▶ _Directions for this task_: Each line from the start of the data below through the one containing "## Password Generator" must be reproduced exactly.

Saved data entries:
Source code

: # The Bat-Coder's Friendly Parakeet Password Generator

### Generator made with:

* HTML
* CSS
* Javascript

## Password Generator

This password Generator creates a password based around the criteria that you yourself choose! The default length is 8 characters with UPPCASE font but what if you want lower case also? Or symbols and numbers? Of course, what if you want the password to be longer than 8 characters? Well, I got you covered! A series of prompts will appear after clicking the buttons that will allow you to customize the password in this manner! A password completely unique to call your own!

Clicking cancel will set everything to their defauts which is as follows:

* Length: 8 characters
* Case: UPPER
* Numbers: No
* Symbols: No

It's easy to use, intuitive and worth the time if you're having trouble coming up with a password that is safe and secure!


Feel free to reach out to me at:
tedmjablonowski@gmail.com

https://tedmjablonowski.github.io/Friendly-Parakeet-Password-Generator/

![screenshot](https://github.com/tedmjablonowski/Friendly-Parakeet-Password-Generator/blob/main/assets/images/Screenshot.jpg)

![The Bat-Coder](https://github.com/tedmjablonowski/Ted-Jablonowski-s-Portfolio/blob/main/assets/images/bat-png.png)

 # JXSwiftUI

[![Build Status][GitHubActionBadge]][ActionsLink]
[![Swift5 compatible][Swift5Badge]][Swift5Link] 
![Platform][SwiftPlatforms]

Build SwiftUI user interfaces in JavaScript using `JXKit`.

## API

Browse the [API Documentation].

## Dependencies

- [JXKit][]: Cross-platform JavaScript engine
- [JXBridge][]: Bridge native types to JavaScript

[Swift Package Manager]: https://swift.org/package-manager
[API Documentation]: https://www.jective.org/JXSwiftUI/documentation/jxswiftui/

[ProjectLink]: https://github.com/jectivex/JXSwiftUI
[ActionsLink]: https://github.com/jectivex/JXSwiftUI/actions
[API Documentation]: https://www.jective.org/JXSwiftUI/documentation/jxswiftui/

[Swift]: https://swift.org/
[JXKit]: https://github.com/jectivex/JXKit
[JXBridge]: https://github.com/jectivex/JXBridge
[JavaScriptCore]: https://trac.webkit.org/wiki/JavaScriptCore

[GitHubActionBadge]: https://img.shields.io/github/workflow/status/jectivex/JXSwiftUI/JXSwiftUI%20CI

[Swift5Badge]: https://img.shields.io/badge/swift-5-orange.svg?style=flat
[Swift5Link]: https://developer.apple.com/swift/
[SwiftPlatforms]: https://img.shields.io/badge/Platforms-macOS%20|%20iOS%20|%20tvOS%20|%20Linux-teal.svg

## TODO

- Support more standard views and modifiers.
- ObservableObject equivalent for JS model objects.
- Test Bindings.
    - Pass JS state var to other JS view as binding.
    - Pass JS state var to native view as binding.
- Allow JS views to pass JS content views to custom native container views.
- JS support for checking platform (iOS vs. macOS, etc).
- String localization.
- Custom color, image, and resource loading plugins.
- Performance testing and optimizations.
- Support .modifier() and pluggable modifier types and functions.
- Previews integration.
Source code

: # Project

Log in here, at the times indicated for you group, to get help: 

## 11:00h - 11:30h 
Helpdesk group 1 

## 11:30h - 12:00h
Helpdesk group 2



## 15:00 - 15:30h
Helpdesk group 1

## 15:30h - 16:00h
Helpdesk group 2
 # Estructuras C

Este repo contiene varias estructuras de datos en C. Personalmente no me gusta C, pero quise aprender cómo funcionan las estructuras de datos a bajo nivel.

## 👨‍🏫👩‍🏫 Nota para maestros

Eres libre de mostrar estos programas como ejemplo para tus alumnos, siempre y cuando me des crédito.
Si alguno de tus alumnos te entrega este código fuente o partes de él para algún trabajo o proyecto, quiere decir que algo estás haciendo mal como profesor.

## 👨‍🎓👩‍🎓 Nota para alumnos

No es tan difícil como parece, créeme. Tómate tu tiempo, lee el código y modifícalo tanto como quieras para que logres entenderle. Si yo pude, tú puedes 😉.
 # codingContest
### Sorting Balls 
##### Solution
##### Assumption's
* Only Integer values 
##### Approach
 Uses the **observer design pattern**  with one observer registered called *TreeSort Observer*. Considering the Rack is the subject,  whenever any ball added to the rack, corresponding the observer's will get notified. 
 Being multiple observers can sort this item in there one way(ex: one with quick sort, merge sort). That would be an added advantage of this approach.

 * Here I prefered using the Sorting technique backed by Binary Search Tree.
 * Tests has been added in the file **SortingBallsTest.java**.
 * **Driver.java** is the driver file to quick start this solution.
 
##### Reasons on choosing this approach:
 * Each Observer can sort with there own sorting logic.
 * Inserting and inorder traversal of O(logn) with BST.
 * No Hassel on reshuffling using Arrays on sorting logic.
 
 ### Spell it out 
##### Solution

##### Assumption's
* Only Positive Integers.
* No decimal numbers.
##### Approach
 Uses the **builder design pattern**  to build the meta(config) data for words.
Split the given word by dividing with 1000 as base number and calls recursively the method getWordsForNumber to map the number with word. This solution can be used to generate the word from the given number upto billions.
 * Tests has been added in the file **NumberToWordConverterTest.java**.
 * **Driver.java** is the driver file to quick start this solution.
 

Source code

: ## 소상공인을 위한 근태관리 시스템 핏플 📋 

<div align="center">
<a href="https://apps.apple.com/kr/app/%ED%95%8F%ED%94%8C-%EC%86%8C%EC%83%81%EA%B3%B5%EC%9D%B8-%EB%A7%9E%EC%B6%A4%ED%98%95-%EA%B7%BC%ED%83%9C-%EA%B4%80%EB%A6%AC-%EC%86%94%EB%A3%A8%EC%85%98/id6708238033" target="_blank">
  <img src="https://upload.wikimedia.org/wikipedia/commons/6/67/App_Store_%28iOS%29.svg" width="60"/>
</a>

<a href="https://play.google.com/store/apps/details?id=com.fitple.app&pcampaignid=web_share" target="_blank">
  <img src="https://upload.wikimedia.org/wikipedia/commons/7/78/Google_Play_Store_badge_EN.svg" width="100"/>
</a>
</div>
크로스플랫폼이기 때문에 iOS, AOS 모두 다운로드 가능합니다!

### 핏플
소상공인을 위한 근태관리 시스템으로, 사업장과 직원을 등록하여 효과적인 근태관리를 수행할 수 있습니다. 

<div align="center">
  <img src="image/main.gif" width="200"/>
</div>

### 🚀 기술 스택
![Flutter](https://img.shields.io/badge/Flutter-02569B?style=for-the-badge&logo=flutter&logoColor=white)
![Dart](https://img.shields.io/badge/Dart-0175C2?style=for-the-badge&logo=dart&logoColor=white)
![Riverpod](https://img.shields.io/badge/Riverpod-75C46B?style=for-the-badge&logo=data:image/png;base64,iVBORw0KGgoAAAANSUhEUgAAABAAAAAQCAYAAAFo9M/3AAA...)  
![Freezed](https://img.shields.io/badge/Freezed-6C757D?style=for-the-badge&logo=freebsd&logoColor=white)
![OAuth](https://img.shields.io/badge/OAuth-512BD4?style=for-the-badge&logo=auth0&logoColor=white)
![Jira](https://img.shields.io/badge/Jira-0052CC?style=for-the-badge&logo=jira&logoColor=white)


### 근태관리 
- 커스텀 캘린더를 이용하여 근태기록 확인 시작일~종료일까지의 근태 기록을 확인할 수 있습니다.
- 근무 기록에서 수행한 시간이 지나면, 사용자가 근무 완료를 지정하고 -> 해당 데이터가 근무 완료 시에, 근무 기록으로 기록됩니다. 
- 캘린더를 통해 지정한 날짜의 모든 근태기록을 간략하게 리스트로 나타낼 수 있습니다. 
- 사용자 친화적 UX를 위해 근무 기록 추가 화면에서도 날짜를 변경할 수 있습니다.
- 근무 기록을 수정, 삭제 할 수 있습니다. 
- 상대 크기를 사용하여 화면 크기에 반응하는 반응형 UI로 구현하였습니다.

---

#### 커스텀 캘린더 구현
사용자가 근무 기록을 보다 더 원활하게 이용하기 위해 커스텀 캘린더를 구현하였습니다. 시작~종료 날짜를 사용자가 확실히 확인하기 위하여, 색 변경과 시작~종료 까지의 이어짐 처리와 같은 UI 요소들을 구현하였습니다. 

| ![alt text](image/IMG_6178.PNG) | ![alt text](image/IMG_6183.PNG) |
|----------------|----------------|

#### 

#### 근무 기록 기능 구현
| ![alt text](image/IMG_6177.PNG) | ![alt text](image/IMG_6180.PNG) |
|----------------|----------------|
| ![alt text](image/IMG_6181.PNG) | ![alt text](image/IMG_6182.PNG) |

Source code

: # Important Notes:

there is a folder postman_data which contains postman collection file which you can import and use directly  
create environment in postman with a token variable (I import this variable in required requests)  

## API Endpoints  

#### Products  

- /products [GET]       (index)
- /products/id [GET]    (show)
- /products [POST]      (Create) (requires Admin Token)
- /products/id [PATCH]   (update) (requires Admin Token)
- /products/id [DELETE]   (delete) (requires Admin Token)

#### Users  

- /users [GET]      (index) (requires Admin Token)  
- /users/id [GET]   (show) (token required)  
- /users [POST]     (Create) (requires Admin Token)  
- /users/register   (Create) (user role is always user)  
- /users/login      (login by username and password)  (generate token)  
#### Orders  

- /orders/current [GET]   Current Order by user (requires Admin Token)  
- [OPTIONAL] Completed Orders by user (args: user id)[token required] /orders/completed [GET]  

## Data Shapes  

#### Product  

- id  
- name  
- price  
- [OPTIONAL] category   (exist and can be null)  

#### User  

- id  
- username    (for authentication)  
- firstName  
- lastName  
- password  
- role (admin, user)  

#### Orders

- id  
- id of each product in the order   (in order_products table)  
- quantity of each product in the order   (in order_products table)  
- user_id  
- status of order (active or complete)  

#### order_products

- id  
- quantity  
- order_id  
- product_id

▶ _Written response_:
Source code

: # The Bat-Coder's Friendly Parakeet Password Generator

### Generator made with:

* HTML
* CSS
* Javascript

## Password Generator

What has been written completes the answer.